M50 may become road to nowhere - Brennan

The Minister for Transport, Mr Seamus Brennan, has said the M50 will be a road to nowhere if interested parties cannot get past…

The Minister for Transport, Mr Seamus Brennan, has said the M50 will be a road to nowhere if interested parties cannot get past current difficulties.

He was responding to this morning's Supreme Court judgment granting an injunction preventing work on the M50 from going ahead at Carrickmines Castle.

Speaking to Newstalk 106this afternoon, the Minister said 80 per cent of the motorway is completed and "it's unrealistic for it not to be fully completed".
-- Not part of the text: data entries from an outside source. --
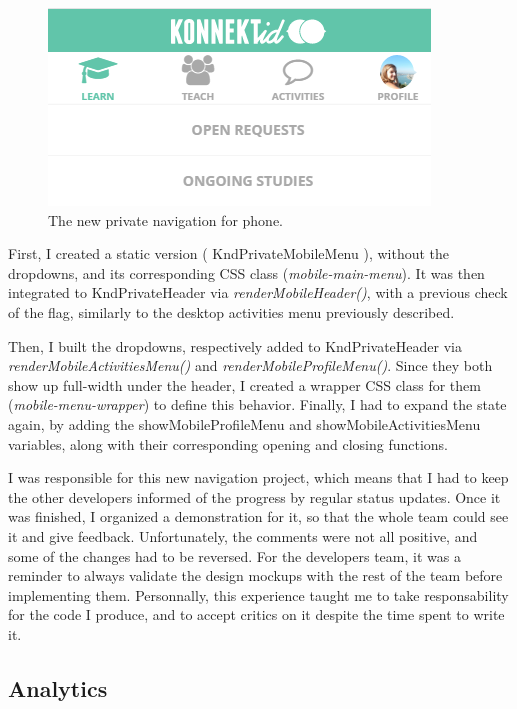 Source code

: \begin{figure}[H]
    \centering
    \includegraphics{figure/newNavPhone.png}
    \caption{The new private navigation for phone.}
    \label{fig:newNavPhone}
\end{figure}

First, I created a static version (\guillemotleft{} KndPrivateMobileMenu \guillemotright{}), without the dropdowns, and its corresponding CSS class (\textit{mobile-main-menu}). It was then integrated to KndPrivateHeader via \textit{renderMobileHeader()}, with a previous check of the flag, similarly to the desktop activities menu previously described.

Then, I built the dropdowns, respectively added to KndPrivateHeader via \textit{renderMobileActivitiesMenu()} and \textit{renderMobileProfileMenu()}. Since they both show up full-width under the header, I created a wrapper CSS class for them (\textit{mobile-menu-wrapper}) to define this behavior. Finally, I had to expand the state again, by adding the \guillemotleft{} showMobileProfileMenu \guillemotright{} and \guillemotleft{} showMobileActivitiesMenu \guillemotright{} variables, along with their corresponding opening and closing functions. 

I was responsible for this new navigation project, which means that I had to keep the other developers informed of the progress by regular status updates. Once it was finished, I organized a demonstration for it, so that the whole team could see it and give feedback. Unfortunately, the comments were not all positive, and some of the changes had to be reversed. For the developers team, it was a reminder to always validate the design mockups with the rest of the team before implementing them. Personnally, this experience taught me to take responsability for the code I produce, and to accept critics on it despite the time spent to write it.

\subsection{Analytics}
\label{ssec:analytics}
The implications of the Supreme Court's ruling restraining Dún Laoghaire/Rathdown Council will have enormous implications, according to Fine Gael's, Ms Olivia Mitchell.

READ MORE

Responding to this morning's Supreme Court decision to grant a Restraining Order to the Carrickminders, Fine Gael Dublin South TD, Ms Mitchell, said "if we wonder, as several newspapers did this weekend, why the price of our infrastructure is so much greater than anywhere else, then here is our answer. The planning risks in Ireland are enormous, unknowable and completely open-ended".

"I am requesting an emergency meeting of Dun Laoghaire Rathdown County Council so that the entire issue of the South Eastern Motorway can be reconsidered. I am asking that the Council now commence negotiations with the contractor to terminate the South Eastern Motorway contract and to design and commission a temporary termination point for the motorway pending final court clarification," said Ms Mitchell.
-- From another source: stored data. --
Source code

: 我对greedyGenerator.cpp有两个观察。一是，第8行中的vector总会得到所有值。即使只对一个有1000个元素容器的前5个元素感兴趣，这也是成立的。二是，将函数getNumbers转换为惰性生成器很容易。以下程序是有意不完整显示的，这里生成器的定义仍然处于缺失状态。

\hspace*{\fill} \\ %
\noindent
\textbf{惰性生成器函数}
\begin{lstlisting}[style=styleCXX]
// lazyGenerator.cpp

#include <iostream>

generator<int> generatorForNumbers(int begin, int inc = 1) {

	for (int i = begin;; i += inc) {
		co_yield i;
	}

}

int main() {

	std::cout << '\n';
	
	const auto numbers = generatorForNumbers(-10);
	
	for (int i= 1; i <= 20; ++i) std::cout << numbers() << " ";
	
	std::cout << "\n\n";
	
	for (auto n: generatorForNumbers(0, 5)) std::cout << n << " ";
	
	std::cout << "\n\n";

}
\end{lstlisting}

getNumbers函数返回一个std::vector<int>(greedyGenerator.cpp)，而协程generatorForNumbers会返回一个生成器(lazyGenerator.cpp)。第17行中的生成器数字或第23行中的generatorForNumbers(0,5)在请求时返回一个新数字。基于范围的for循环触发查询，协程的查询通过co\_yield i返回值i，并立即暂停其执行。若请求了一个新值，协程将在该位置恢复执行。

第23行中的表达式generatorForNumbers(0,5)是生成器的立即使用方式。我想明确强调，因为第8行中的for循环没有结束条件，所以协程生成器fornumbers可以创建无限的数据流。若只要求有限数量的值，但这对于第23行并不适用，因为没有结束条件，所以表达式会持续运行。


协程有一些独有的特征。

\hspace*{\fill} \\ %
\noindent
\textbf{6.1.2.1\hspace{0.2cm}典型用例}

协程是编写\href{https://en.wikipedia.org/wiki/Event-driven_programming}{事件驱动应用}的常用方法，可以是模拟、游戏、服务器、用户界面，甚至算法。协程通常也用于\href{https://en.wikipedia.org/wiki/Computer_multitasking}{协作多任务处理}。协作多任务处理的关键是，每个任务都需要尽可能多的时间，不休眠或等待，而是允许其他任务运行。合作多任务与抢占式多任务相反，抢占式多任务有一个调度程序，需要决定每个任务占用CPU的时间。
"It is heartbreaking that after years of work and hundreds of million of Euro expenditure that the Council is now forced into postponing the completion of the ring road around Dublin.
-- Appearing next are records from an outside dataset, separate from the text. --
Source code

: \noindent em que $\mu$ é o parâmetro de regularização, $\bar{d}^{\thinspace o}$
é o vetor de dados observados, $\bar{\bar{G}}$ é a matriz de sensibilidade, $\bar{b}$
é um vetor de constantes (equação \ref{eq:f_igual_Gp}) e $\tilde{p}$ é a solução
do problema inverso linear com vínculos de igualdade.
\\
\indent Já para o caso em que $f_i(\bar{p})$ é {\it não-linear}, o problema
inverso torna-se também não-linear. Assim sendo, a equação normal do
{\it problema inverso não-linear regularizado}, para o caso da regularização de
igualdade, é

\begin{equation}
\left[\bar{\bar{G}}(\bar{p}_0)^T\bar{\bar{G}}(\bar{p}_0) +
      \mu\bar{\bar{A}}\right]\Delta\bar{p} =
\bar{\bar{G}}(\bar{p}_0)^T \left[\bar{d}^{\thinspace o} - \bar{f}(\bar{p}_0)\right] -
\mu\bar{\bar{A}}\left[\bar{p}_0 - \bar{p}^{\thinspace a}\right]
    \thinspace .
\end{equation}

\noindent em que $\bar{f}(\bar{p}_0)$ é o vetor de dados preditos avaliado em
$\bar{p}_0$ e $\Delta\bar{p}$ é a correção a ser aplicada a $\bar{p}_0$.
"But we cannot leave the Council or the taxpayer indefinitely exposed to compensation claims and we don't know how or when this legal process will end, added Ms Mitchell.

Labour Party Spokesperson on the Environment, Mr Eamon Gilmore, has this afternoon claimed that the crisis over the construction of the M50 motorway at Carrickmines could have been avoided had the correct route been selected in the first place.

"The debacle over Carrickmines Castle which has resulted in today's Supreme Court decision, is the direct result of the wrong route being selected for the motorway in the first place. The motorway should never have gone through Carrickmines as an alternative had been identified as early as 1992," said Mr Gilmore.